Both estimates are up from last year’s numbers.
“People are coming from further away,” Tristan Noyes, executive director of the Maine Grain Alliance, which organized the annual event, told Mainebiz. Some national attention also helped drive up interest in the conference, which he said is a model for others in the nation including in Washington, North Carolina, Massachusetts and Quebec.
Though he could not cite the economic impact of the conference, except to point to packed hotels and restaurants during the events, Noyes said being featured on the Boston TV show “Chronicle” brought more than 100 Massachusetts residents to The Bankery, the local bakery in Skowhegan, within a couple weeks of the show’s being aired. And CNN recognized the Kneading Conference as one of its “Quirky 15” events.

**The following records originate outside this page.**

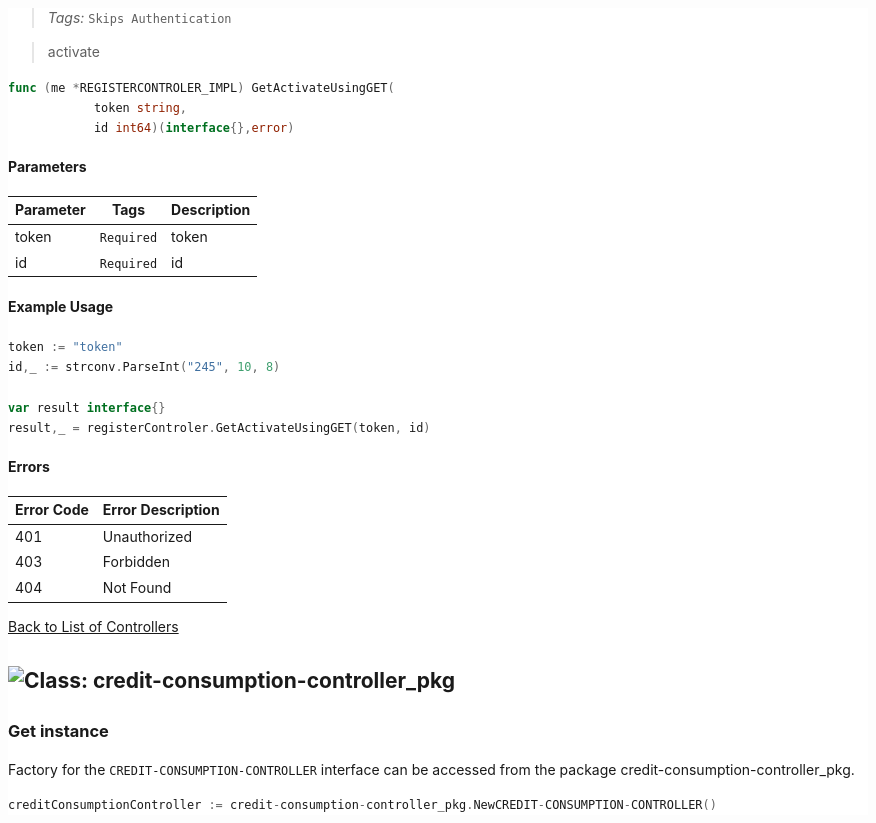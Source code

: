 > *Tags:*  ``` Skips Authentication ``` 

> activate


```go
func (me *REGISTERCONTROLER_IMPL) GetActivateUsingGET(
            token string,
            id int64)(interface{},error)
```

#### Parameters

| Parameter | Tags | Description |
|-----------|------|-------------|
| token |  ``` Required ```  | token |
| id |  ``` Required ```  | id |


#### Example Usage

```go
token := "token"
id,_ := strconv.ParseInt("245", 10, 8)

var result interface{}
result,_ = registerControler.GetActivateUsingGET(token, id)

```

#### Errors
 
| Error Code | Error Description |
|------------|-------------------|
| 401 | Unauthorized |
| 403 | Forbidden |
| 404 | Not Found |



[Back to List of Controllers](#list_of_controllers)

## <a name="credit_consumption_controller_pkg"></a>![Class: ](https://apidocs.io/img/class.png ".credit-consumption-controller_pkg") credit-consumption-controller_pkg

### Get instance

Factory for the ``` CREDIT-CONSUMPTION-CONTROLLER ``` interface can be accessed from the package credit-consumption-controller_pkg.

```go
creditConsumptionController := credit-consumption-controller_pkg.NewCREDIT-CONSUMPTION-CONTROLLER()
```
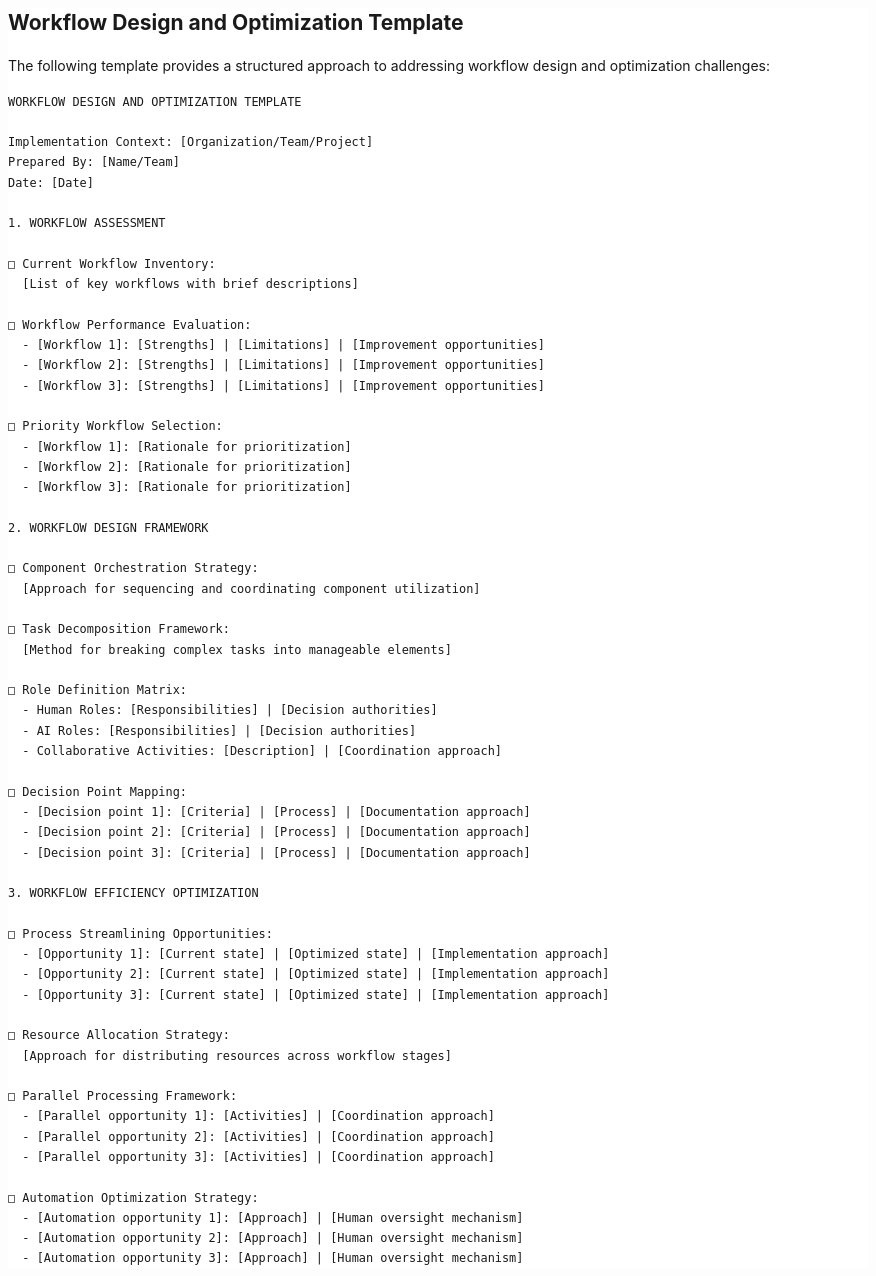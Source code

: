 ## Workflow Design and Optimization Template

The following template provides a structured approach to addressing workflow design and optimization challenges:

```
WORKFLOW DESIGN AND OPTIMIZATION TEMPLATE

Implementation Context: [Organization/Team/Project]
Prepared By: [Name/Team]
Date: [Date]

1. WORKFLOW ASSESSMENT

□ Current Workflow Inventory:
  [List of key workflows with brief descriptions]

□ Workflow Performance Evaluation:
  - [Workflow 1]: [Strengths] | [Limitations] | [Improvement opportunities]
  - [Workflow 2]: [Strengths] | [Limitations] | [Improvement opportunities]
  - [Workflow 3]: [Strengths] | [Limitations] | [Improvement opportunities]

□ Priority Workflow Selection:
  - [Workflow 1]: [Rationale for prioritization]
  - [Workflow 2]: [Rationale for prioritization]
  - [Workflow 3]: [Rationale for prioritization]

2. WORKFLOW DESIGN FRAMEWORK

□ Component Orchestration Strategy:
  [Approach for sequencing and coordinating component utilization]

□ Task Decomposition Framework:
  [Method for breaking complex tasks into manageable elements]

□ Role Definition Matrix:
  - Human Roles: [Responsibilities] | [Decision authorities]
  - AI Roles: [Responsibilities] | [Decision authorities]
  - Collaborative Activities: [Description] | [Coordination approach]

□ Decision Point Mapping:
  - [Decision point 1]: [Criteria] | [Process] | [Documentation approach]
  - [Decision point 2]: [Criteria] | [Process] | [Documentation approach]
  - [Decision point 3]: [Criteria] | [Process] | [Documentation approach]

3. WORKFLOW EFFICIENCY OPTIMIZATION

□ Process Streamlining Opportunities:
  - [Opportunity 1]: [Current state] | [Optimized state] | [Implementation approach]
  - [Opportunity 2]: [Current state] | [Optimized state] | [Implementation approach]
  - [Opportunity 3]: [Current state] | [Optimized state] | [Implementation approach]

□ Resource Allocation Strategy:
  [Approach for distributing resources across workflow stages]

□ Parallel Processing Framework:
  - [Parallel opportunity 1]: [Activities] | [Coordination approach]
  - [Parallel opportunity 2]: [Activities] | [Coordination approach]
  - [Parallel opportunity 3]: [Activities] | [Coordination approach]

□ Automation Optimization Strategy:
  - [Automation opportunity 1]: [Approach] | [Human oversight mechanism]
  - [Automation opportunity 2]: [Approach] | [Human oversight mechanism]
  - [Automation opportunity 3]: [Approach] | [Human oversight mechanism]
```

The Kneading Conference runs from July 27-28, and requires a $325 prepayment and preregistration online here. Proceeds go to the nonprofit Maine Grain Alliance.

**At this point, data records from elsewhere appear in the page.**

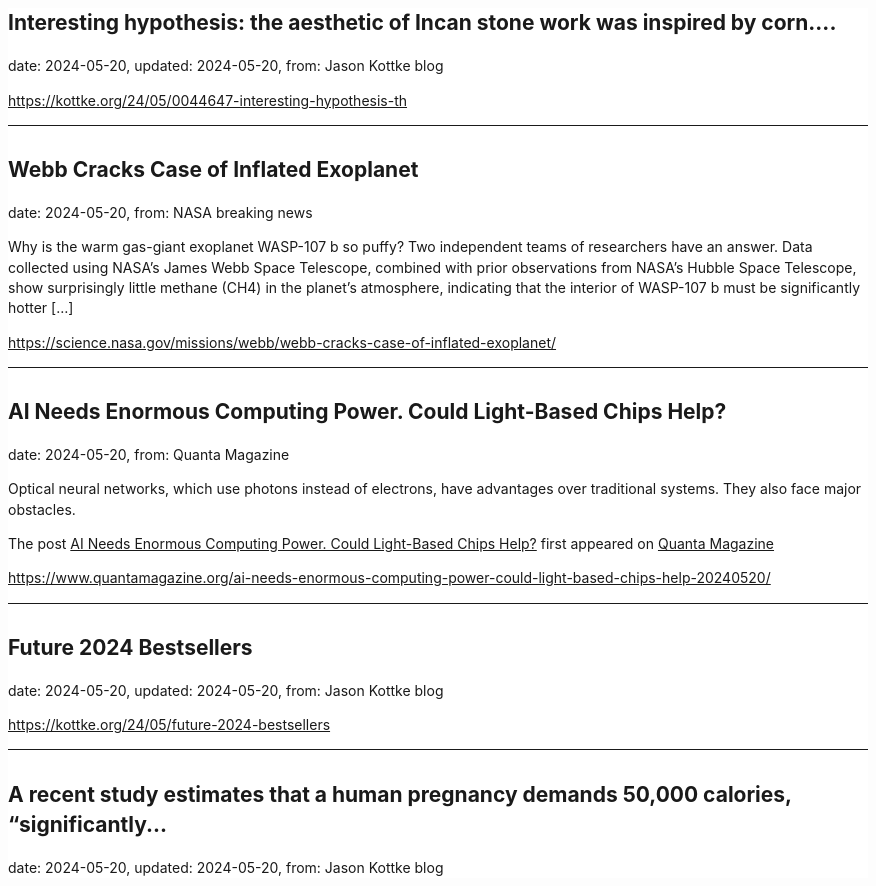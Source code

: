 ##  Interesting hypothesis: the aesthetic of Incan stone work was inspired by corn.... 

date: 2024-05-20, updated: 2024-05-20, from: Jason Kottke blog

 

<https://kottke.org/24/05/0044647-interesting-hypothesis-th>

---

## Webb Cracks Case of Inflated Exoplanet

date: 2024-05-20, from: NASA breaking news

Why is the warm gas-giant exoplanet WASP-107 b so puffy? Two independent teams of researchers have an answer. Data collected using NASA’s James Webb Space Telescope, combined with prior observations from NASA’s Hubble Space Telescope, show surprisingly little methane (CH4) in the planet’s atmosphere, indicating that the interior of WASP-107 b must be significantly hotter […] 

<https://science.nasa.gov/missions/webb/webb-cracks-case-of-inflated-exoplanet/>

---

## AI Needs Enormous Computing Power. Could Light-Based Chips Help?

date: 2024-05-20, from: Quanta Magazine

Optical neural networks, which use photons instead of electrons, have advantages over traditional systems. They also face major obstacles.            <p>The post <a href="https://www.quantamagazine.org/ai-needs-enormous-computing-power-could-light-based-chips-help-20240520/" target="_blank">AI Needs Enormous Computing Power. Could Light-Based Chips Help?</a> first appeared on <a href="https://api.quantamagazine.org" target="_blank">Quanta Magazine</a></p> 

<https://www.quantamagazine.org/ai-needs-enormous-computing-power-could-light-based-chips-help-20240520/>

---

##  Future 2024 Bestsellers 

date: 2024-05-20, updated: 2024-05-20, from: Jason Kottke blog

 

<https://kottke.org/24/05/future-2024-bestsellers>

---

##  A recent study estimates that a human pregnancy demands 50,000 calories, &#8220;significantly... 

date: 2024-05-20, updated: 2024-05-20, from: Jason Kottke blog

 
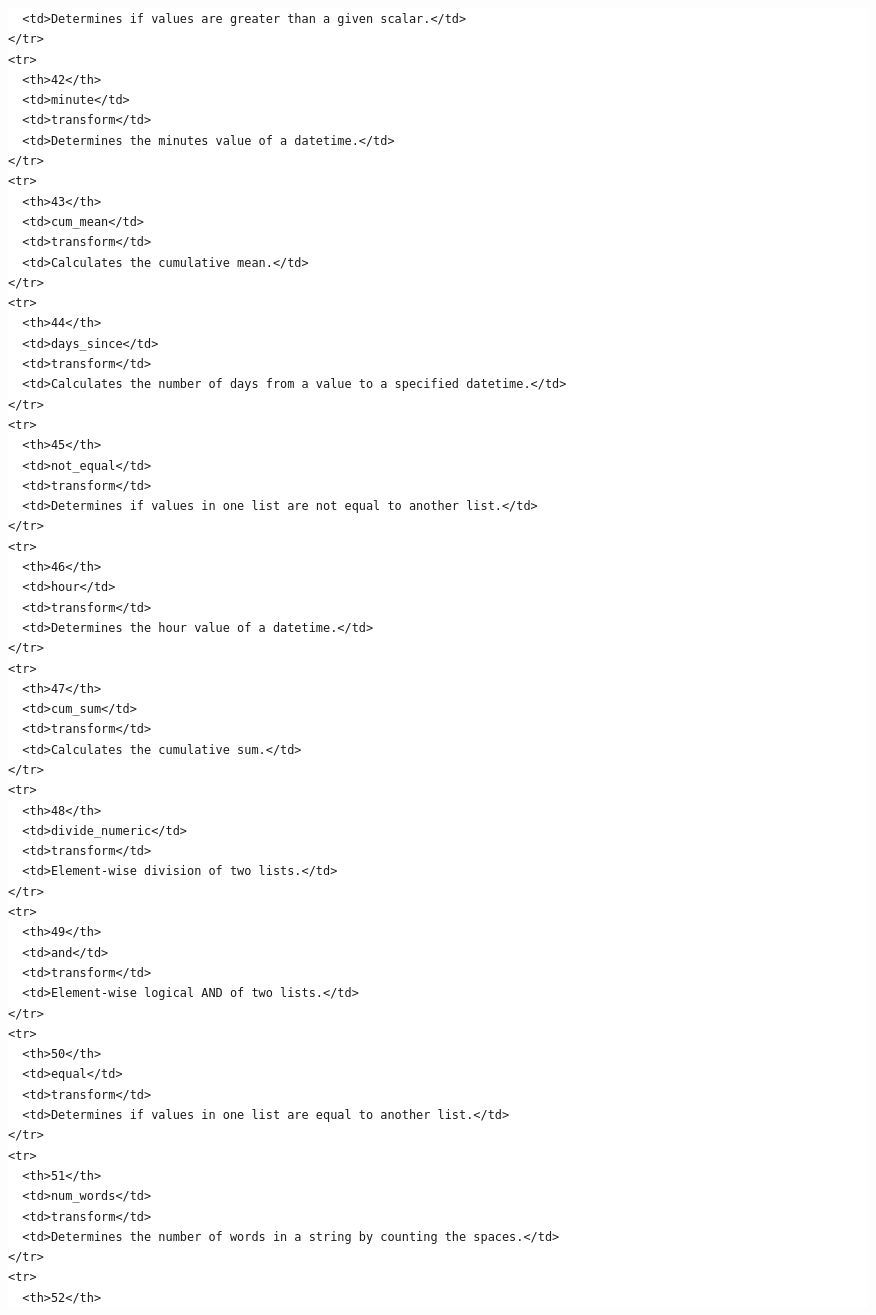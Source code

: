       <td>Determines if values are greater than a given scalar.</td>
    </tr>
    <tr>
      <th>42</th>
      <td>minute</td>
      <td>transform</td>
      <td>Determines the minutes value of a datetime.</td>
    </tr>
    <tr>
      <th>43</th>
      <td>cum_mean</td>
      <td>transform</td>
      <td>Calculates the cumulative mean.</td>
    </tr>
    <tr>
      <th>44</th>
      <td>days_since</td>
      <td>transform</td>
      <td>Calculates the number of days from a value to a specified datetime.</td>
    </tr>
    <tr>
      <th>45</th>
      <td>not_equal</td>
      <td>transform</td>
      <td>Determines if values in one list are not equal to another list.</td>
    </tr>
    <tr>
      <th>46</th>
      <td>hour</td>
      <td>transform</td>
      <td>Determines the hour value of a datetime.</td>
    </tr>
    <tr>
      <th>47</th>
      <td>cum_sum</td>
      <td>transform</td>
      <td>Calculates the cumulative sum.</td>
    </tr>
    <tr>
      <th>48</th>
      <td>divide_numeric</td>
      <td>transform</td>
      <td>Element-wise division of two lists.</td>
    </tr>
    <tr>
      <th>49</th>
      <td>and</td>
      <td>transform</td>
      <td>Element-wise logical AND of two lists.</td>
    </tr>
    <tr>
      <th>50</th>
      <td>equal</td>
      <td>transform</td>
      <td>Determines if values in one list are equal to another list.</td>
    </tr>
    <tr>
      <th>51</th>
      <td>num_words</td>
      <td>transform</td>
      <td>Determines the number of words in a string by counting the spaces.</td>
    </tr>
    <tr>
      <th>52</th>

Farmers, bakers, chefs, researchers, maltsters, food entrepreneurs and anyone interested in bread, pastry and grains should attend, according to Noyes, who says all the disciplines are interrelated.

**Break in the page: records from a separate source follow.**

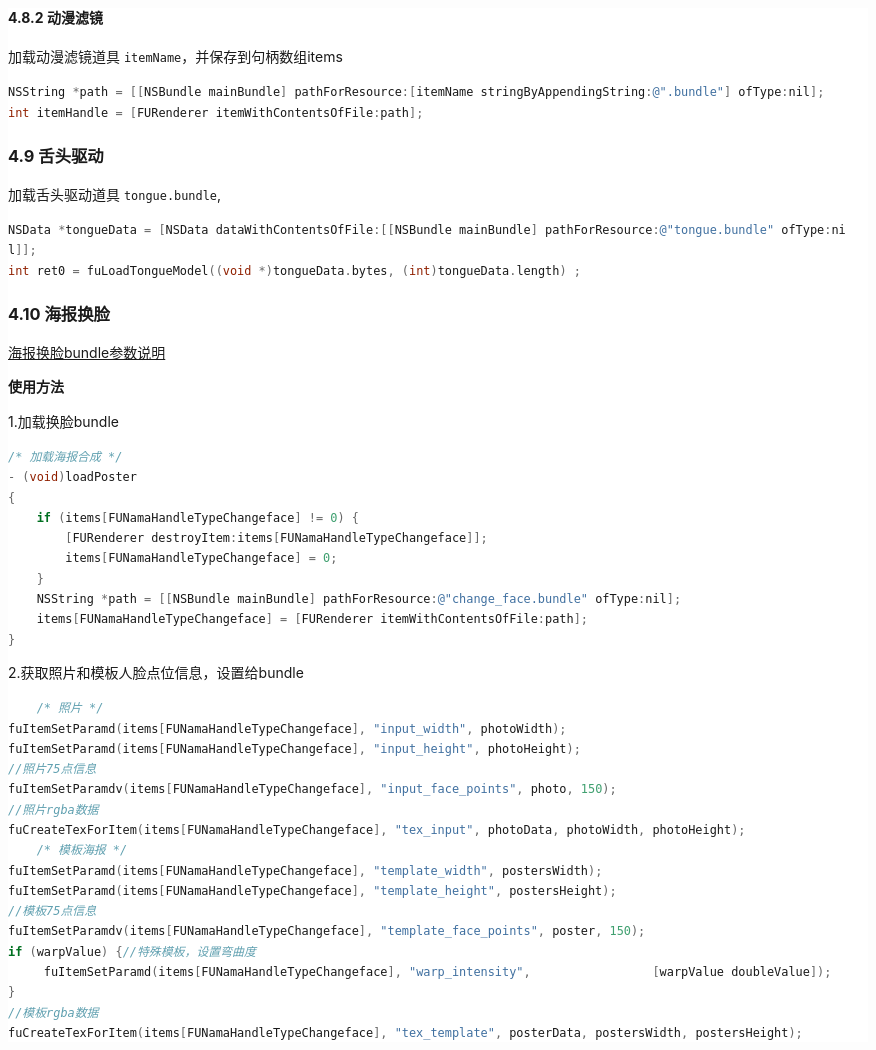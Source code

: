 #### 4.8.2 动漫滤镜

加载动漫滤镜道具 `itemName`，并保存到句柄数组items

```objective-c
NSString *path = [[NSBundle mainBundle] pathForResource:[itemName stringByAppendingString:@".bundle"] ofType:nil];
int itemHandle = [FURenderer itemWithContentsOfFile:path];
```

### 4.9 舌头驱动

加载舌头驱动道具 `tongue.bundle`,

```objective-c
NSData *tongueData = [NSData dataWithContentsOfFile:[[NSBundle mainBundle] pathForResource:@"tongue.bundle" ofType:nil]];
int ret0 = fuLoadTongueModel((void *)tongueData.bytes, (int)tongueData.length) ;
```

### 4.10 海报换脸

[海报换脸bundle参数说明](海报换脸功能文档.md)

__使用方法__

1.加载换脸bundle

```objective-c
/* 加载海报合成 */
- (void)loadPoster
{
    if (items[FUNamaHandleTypeChangeface] != 0) {
        [FURenderer destroyItem:items[FUNamaHandleTypeChangeface]];
        items[FUNamaHandleTypeChangeface] = 0;
    }
    NSString *path = [[NSBundle mainBundle] pathForResource:@"change_face.bundle" ofType:nil];
    items[FUNamaHandleTypeChangeface] = [FURenderer itemWithContentsOfFile:path];
}
```

2.获取照片和模板人脸点位信息，设置给bundle

```objective-c
    /* 照片 */
fuItemSetParamd(items[FUNamaHandleTypeChangeface], "input_width", photoWidth);
fuItemSetParamd(items[FUNamaHandleTypeChangeface], "input_height", photoHeight);
//照片75点信息
fuItemSetParamdv(items[FUNamaHandleTypeChangeface], "input_face_points", photo, 150);
//照片rgba数据
fuCreateTexForItem(items[FUNamaHandleTypeChangeface], "tex_input", photoData, photoWidth, photoHeight);
    /* 模板海报 */
fuItemSetParamd(items[FUNamaHandleTypeChangeface], "template_width", postersWidth);
fuItemSetParamd(items[FUNamaHandleTypeChangeface], "template_height", postersHeight);
//模板75点信息
fuItemSetParamdv(items[FUNamaHandleTypeChangeface], "template_face_points", poster, 150);
if (warpValue) {//特殊模板，设置弯曲度
     fuItemSetParamd(items[FUNamaHandleTypeChangeface], "warp_intensity",                 [warpValue doubleValue]);
}
//模板rgba数据
fuCreateTexForItem(items[FUNamaHandleTypeChangeface], "tex_template", posterData, postersWidth, postersHeight);
```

The two-day conference features more than 50 workshops. Topics include baking in a wood-fired oven from a cast iron tub, growing and “nixtamalizing” [processing] flint corn, baking in an earth oven, things that go with bread led by Allison Reid of Scratch Bakery in South Portland and techniques for beginning home bakers led by Stacy Cooper of Biscuits & Co. of Biddeford.
Also in attendance will be the Quebec Artisan Bread and Grain Connection. And Allagash Brewing and Maine Grains will hold a pilot brew workshop. Allagash already makes one beer that uses only Maine-grown grains called Sixteen Counties, and it recently committed to buy one million pounds per year of Maine-grown grains by 2021.
Keynotes will be given by Francis Percival, a London-based food and wine writer who will talk about food clusters, and Stephanie Swane, the publisher of Modernist Cuisine, who will discuss bread myths, technique hacks and equipment.
The conference will be followed on Saturday, July 29, by the Artisan Bread Fair, a free festival celebrating bread, baked goods and many of the fruits of the Kneading Conference. It is at the Skowhegan State Fairgrounds from 9 a.m. to 3 p.m. Parking is $3.
Among the exhibitors are Abel & Schafer, Barred Owl Creamery, Borealis Breads, Casco Bay Butter Co., Fiore Olive Oils and Vinegars, Maine Grains, Northwoods Gourmet Girl, Sawyer’s Maple Farm, Tempest in a Teapot and The Bankery.
Noyes, a sixth-generation farmer who with his brother owns a 10-acre organic vegetable and grain farm in Woodland, near Caribou, said grain is central to so the foods and drinks people enjoy.
“The Kneading Conference invites people from around the world to embrace what we do with grain and understand that it’s not just the loaf you grab at the store or the beginning of their favorite brew. It’s fundamental to supporting healthy communities and economies,” he said.
He added that the conference helps “create a cluster of professionals to learn from one another and define where investments should be made and shepherd the Maine grain economy.